- [Task requirements] What you return must be an exact copy of the lines in the listing below between the line holding "categories: link" and the line holding "https://j2logo.com/tutorial-flask-leccion-3-formularios-wtforms/", inclusive, and nothing more.

- [Provided entries]
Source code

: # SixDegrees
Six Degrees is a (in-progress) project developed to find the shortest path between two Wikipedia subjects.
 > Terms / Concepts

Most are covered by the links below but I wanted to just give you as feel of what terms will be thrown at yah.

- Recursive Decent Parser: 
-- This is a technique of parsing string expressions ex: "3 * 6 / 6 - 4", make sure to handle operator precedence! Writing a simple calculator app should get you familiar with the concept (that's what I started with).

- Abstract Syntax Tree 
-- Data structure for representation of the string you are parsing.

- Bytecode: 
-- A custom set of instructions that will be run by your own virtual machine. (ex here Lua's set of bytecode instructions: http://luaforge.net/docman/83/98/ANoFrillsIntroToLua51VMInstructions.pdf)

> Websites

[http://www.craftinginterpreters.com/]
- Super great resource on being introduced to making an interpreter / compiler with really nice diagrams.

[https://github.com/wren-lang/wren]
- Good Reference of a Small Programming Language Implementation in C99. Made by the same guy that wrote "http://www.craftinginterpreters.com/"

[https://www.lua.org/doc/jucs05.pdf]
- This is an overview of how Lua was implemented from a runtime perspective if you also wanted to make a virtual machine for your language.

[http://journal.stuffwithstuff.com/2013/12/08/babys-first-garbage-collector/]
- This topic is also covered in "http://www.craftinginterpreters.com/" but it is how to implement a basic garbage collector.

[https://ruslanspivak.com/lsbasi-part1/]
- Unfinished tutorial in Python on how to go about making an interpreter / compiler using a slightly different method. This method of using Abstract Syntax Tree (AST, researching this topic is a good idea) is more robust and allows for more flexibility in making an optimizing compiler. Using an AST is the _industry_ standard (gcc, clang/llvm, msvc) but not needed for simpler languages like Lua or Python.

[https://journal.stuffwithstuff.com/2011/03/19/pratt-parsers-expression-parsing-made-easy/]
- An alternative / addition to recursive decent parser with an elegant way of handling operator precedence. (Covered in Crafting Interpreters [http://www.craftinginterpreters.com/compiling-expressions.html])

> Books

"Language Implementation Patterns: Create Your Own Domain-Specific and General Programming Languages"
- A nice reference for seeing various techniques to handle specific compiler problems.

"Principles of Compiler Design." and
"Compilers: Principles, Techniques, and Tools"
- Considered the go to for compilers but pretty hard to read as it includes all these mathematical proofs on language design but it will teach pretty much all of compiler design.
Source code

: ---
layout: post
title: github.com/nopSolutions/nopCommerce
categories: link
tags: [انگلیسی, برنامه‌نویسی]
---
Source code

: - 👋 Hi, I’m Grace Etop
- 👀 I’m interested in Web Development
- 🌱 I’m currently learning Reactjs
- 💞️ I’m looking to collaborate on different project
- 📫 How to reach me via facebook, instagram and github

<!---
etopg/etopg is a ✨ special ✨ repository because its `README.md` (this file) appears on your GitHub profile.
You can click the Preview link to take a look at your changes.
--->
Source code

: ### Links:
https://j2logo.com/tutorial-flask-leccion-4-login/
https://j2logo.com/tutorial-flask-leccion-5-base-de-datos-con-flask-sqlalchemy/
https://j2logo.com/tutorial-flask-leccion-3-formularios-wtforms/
--
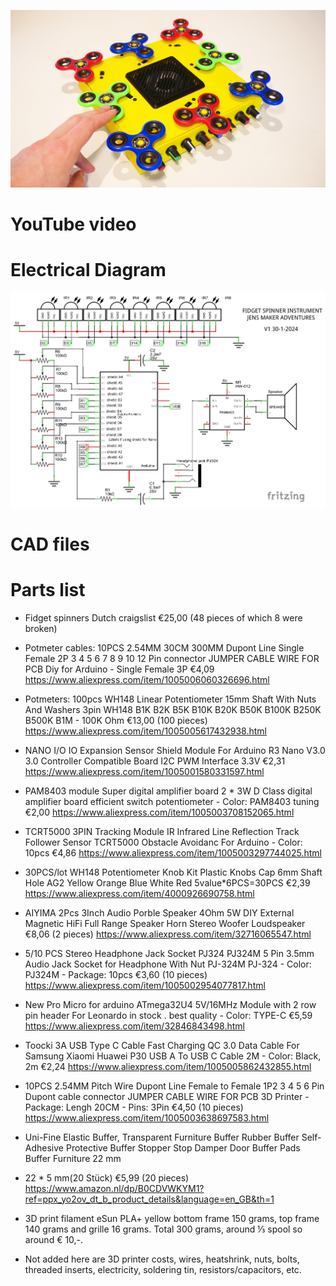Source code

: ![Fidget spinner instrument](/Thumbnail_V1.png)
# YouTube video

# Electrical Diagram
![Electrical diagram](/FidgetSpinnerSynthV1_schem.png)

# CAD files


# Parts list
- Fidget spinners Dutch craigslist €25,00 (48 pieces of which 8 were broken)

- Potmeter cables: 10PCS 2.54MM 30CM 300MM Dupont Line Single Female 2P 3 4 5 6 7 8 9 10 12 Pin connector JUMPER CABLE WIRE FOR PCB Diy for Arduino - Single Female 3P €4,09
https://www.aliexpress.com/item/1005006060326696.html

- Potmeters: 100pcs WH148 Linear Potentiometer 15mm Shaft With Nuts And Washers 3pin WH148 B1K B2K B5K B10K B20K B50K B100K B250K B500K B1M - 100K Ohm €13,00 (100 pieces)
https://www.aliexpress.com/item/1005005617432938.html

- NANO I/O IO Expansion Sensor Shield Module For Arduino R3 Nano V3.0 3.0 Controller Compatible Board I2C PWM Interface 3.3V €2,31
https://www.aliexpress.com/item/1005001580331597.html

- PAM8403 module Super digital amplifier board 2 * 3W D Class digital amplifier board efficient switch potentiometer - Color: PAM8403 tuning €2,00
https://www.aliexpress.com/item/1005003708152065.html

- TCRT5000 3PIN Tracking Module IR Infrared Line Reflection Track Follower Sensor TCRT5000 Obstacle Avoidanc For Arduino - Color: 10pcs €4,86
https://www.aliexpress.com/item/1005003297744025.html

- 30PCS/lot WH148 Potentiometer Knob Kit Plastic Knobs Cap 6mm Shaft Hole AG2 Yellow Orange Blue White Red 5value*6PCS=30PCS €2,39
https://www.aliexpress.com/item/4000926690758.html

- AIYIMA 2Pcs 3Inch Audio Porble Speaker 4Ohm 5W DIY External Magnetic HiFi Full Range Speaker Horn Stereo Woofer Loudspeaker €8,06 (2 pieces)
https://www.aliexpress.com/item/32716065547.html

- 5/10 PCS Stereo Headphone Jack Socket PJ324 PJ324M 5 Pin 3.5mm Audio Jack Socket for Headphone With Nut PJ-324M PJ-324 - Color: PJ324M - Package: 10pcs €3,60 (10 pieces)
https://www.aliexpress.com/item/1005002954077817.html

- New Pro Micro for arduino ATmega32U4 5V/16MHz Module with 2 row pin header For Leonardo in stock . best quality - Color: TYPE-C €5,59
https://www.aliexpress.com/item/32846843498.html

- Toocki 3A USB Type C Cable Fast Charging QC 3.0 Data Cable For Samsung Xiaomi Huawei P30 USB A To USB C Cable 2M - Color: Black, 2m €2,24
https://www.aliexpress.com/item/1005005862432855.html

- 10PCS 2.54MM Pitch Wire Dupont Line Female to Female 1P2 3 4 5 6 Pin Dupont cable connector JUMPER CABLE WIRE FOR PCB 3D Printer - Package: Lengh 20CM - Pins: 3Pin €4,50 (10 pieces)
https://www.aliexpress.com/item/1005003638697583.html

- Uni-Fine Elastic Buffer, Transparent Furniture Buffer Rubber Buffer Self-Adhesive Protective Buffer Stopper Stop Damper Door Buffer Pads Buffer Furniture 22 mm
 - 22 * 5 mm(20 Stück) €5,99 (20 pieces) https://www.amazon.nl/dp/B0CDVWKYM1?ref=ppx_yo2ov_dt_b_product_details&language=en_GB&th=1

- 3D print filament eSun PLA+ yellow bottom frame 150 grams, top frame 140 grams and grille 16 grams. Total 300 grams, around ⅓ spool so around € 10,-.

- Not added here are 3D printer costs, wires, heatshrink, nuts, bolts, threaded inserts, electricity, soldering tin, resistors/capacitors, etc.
==
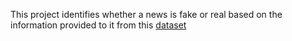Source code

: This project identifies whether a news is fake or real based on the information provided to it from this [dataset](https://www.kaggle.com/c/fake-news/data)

- [Written solution]
categories: link
tags: [انگلیسی, برنامه‌نویسی]
---
Source code

: - 👋 Hi, I’m Grace Etop
- 👀 I’m interested in Web Development
- 🌱 I’m currently learning Reactjs
- 💞️ I’m looking to collaborate on different project
- 📫 How to reach me via facebook, instagram and github

<!---
etopg/etopg is a ✨ special ✨ repository because its `README.md` (this file) appears on your GitHub profile.
You can click the Preview link to take a look at your changes.
--->
Source code

: ### Links:
https://j2logo.com/tutorial-flask-leccion-4-login/
https://j2logo.com/tutorial-flask-leccion-5-base-de-datos-con-flask-sqlalchemy/
https://j2logo.com/tutorial-flask-leccion-3-formularios-wtforms/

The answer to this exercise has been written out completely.